Six months in jail ‘insufficient’ for abusive mother: Turkish Court of Cassation

ANKARA – Oya Armutçu
Six months in jail ‘insufficient’ for abusive mother: Turkish Court of Cassation

The Court of Cassation has determined that a six month sentence given to a mother for beating up her four-year-old son is “insufficient,” thereby reversing a local court’s decision. 

The ruling was handed down by the Third Penal Chamber, under the presidency of Şebnem Günaydın, the only female head of the penal chamber of the Court of Cassation.

The case concerns a mother in the western province of Bolu, against whom a lawsuit was opened on charges of “deliberately inuring” her son, who was four years old at the time and is now 10 years old. A forensic report had shown burn scars and bruises on the child’s body and also detected nutritional deficiency.

The mother denied the charges and said she had only “lightly hit” the boy for “misbehaving.” The mother claimed the bruises were the result of fights with other children and that the burn scars had happened when he had knocked himself against the stove. The father said he did not have any information regarding the incidents.

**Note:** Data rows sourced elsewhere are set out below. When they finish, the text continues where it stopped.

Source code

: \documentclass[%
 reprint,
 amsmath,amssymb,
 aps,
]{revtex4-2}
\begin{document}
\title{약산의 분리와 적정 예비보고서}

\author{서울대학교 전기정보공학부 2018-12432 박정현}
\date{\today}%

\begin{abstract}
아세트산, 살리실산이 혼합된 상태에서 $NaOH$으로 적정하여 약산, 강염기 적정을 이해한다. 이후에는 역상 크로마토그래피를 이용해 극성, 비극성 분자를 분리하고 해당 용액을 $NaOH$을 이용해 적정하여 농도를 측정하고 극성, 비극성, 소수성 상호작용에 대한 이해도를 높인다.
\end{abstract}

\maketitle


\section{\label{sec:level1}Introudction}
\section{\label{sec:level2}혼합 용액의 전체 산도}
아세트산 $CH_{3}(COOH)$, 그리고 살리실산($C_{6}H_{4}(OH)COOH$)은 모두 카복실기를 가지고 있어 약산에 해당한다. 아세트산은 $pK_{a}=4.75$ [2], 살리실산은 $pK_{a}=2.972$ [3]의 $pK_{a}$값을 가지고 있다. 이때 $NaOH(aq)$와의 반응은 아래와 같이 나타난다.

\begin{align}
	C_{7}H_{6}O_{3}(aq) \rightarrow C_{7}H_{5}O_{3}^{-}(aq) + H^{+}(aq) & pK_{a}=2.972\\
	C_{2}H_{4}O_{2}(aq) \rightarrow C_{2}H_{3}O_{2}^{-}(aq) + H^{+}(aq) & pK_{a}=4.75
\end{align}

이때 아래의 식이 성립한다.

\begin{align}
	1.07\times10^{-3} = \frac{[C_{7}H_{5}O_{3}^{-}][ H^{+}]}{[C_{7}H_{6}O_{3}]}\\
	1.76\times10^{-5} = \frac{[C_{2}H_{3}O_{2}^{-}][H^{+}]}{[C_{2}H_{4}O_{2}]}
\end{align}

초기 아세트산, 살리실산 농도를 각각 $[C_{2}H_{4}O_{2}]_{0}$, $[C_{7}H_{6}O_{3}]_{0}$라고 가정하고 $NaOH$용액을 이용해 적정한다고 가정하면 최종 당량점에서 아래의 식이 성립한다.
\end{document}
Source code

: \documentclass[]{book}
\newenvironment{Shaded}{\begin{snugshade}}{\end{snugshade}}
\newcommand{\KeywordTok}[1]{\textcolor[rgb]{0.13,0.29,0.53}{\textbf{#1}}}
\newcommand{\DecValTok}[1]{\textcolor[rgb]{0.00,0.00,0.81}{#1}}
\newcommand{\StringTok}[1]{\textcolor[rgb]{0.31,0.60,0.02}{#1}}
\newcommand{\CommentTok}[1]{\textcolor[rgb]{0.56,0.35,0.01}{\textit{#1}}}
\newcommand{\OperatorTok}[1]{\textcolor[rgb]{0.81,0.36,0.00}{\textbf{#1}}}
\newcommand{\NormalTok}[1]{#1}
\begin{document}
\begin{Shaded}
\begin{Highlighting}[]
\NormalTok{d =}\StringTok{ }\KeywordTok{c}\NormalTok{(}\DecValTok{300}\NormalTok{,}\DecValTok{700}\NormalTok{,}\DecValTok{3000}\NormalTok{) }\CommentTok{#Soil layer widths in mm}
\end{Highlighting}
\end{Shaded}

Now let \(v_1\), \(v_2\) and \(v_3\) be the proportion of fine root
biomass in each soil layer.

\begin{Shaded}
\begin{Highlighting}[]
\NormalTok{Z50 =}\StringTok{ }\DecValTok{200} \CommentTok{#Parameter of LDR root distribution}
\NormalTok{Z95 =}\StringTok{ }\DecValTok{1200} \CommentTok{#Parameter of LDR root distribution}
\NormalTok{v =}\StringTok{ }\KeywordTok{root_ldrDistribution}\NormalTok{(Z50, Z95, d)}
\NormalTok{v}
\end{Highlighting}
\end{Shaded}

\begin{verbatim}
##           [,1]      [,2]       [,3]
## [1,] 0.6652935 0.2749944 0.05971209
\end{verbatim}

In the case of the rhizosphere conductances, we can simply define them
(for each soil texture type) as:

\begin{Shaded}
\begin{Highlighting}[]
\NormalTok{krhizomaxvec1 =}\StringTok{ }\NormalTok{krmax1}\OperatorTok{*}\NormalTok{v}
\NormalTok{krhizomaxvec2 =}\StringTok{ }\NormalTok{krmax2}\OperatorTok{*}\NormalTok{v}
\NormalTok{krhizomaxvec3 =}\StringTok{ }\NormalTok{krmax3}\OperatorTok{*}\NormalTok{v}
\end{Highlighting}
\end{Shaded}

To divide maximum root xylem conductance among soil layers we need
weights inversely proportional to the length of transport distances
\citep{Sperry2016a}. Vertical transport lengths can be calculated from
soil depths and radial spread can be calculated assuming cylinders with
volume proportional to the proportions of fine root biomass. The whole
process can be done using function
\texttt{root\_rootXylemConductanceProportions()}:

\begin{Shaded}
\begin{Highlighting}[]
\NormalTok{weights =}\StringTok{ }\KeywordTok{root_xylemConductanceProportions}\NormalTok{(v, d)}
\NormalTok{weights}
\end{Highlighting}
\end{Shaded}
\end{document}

On Feb. 23, 2017, the Bolu Second Court of First Instance sentenced the mother to six months in jail, the lowest limit prescribed by the law in cases of such charges. The case was then taken to the Court of Cassation, which reversed the decision by a unanimous vote on Dec. 27, 2017.

“The suspect [mother] has deliberately injured the 2008-born victim, her descendant, who is not in a position to defend himself physically and psychologically,” the high court said in its ruling, demanding that authorities determine whether the beating of the child was a regular occurrence in line with the witnesses’ testimonies and the results of the forensic report. In such a case, the mother could be given a harsher penalty.

The Court of Cassation was said to have sent the case file to the Bolu Second Court of First Instance, which will retry the suspect.

The Court of Cassation’s Third Penal Chamber is known to have given the maximum limit of sentences in cases of violent attacks against spouses, children or family members.